**Problem to work on:**
Return, word for word, the lines of the listing below from the one with "他始料未及的是，权力翻起脸来，那可比翻书还快。" through the one with "没有强大祖国派专机去接，仅靠自己以为已经够硬了的翅膀，却也还是插翅难飞。", and no other lines.
■ ■ ■ ■ ■
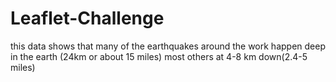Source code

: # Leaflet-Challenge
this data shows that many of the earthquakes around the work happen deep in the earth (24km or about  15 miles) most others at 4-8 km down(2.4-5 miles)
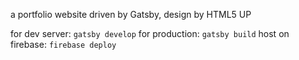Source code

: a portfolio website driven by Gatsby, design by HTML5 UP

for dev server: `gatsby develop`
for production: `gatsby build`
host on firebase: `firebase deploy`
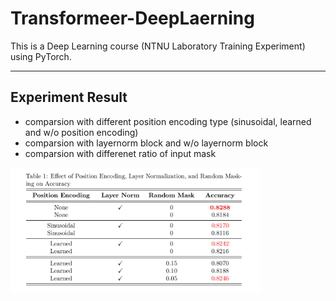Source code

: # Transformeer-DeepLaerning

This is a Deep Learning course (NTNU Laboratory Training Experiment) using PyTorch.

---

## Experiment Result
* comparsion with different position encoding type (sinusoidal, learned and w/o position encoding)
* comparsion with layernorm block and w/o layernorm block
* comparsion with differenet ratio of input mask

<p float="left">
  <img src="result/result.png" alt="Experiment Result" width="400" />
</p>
■ ■ ■ ■ ■
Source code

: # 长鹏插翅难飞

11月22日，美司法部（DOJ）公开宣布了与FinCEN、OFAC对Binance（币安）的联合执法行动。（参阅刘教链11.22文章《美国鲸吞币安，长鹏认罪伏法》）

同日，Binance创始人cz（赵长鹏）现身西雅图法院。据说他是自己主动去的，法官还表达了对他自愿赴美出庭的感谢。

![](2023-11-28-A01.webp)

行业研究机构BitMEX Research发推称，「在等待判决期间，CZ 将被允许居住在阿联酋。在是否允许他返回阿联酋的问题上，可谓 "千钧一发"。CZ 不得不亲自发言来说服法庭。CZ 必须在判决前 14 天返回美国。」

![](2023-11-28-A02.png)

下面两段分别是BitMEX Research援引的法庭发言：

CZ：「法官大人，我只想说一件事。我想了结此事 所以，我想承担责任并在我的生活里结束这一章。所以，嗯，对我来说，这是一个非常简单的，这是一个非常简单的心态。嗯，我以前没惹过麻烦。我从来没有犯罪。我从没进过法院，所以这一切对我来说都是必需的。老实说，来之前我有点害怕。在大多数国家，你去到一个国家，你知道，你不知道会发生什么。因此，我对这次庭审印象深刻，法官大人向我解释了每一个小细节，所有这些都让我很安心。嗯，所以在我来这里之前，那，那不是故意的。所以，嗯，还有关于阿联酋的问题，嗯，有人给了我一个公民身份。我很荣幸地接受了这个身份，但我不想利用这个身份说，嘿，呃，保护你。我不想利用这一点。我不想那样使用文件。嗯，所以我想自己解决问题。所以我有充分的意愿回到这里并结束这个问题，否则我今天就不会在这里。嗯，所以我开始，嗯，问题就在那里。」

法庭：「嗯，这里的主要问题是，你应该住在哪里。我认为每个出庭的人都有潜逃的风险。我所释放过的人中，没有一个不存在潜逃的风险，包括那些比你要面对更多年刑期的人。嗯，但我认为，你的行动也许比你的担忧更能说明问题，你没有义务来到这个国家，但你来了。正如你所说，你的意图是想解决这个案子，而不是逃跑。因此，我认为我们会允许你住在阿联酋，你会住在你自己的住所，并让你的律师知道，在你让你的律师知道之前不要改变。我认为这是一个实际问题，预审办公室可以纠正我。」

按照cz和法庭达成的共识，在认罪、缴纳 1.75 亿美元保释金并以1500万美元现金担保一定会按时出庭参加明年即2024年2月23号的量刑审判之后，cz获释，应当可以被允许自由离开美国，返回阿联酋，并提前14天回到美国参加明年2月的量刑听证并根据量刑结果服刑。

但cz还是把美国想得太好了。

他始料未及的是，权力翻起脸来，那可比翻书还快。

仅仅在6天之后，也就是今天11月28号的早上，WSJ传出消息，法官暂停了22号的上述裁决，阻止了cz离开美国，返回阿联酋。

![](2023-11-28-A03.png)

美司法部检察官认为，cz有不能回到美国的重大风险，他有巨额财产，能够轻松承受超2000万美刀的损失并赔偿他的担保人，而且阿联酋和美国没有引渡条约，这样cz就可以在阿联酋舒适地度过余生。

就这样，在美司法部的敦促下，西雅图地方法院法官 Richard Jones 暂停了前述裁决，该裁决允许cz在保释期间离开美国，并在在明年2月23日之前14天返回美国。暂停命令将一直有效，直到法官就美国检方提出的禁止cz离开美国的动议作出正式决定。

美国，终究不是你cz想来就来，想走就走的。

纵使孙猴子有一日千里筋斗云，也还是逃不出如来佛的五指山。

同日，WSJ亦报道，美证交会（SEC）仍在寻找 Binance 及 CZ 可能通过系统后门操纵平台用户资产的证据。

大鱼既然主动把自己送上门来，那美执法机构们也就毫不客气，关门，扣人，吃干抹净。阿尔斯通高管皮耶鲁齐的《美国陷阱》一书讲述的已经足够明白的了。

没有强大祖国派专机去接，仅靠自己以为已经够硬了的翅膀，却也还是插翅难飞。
■ ■ ■ ■ ■
**Solution:**
他始料未及的是，权力翻起脸来，那可比翻书还快。

仅仅在6天之后，也就是今天11月28号的早上，WSJ传出消息，法官暂停了22号的上述裁决，阻止了cz离开美国，返回阿联酋。

![](2023-11-28-A03.png)

美司法部检察官认为，cz有不能回到美国的重大风险，他有巨额财产，能够轻松承受超2000万美刀的损失并赔偿他的担保人，而且阿联酋和美国没有引渡条约，这样cz就可以在阿联酋舒适地度过余生。

就这样，在美司法部的敦促下，西雅图地方法院法官 Richard Jones 暂停了前述裁决，该裁决允许cz在保释期间离开美国，并在在明年2月23日之前14天返回美国。暂停命令将一直有效，直到法官就美国检方提出的禁止cz离开美国的动议作出正式决定。

美国，终究不是你cz想来就来，想走就走的。

纵使孙猴子有一日千里筋斗云，也还是逃不出如来佛的五指山。

同日，WSJ亦报道，美证交会（SEC）仍在寻找 Binance 及 CZ 可能通过系统后门操纵平台用户资产的证据。

大鱼既然主动把自己送上门来，那美执法机构们也就毫不客气，关门，扣人，吃干抹净。阿尔斯通高管皮耶鲁齐的《美国陷阱》一书讲述的已经足够明白的了。

没有强大祖国派专机去接，仅靠自己以为已经够硬了的翅膀，却也还是插翅难飞。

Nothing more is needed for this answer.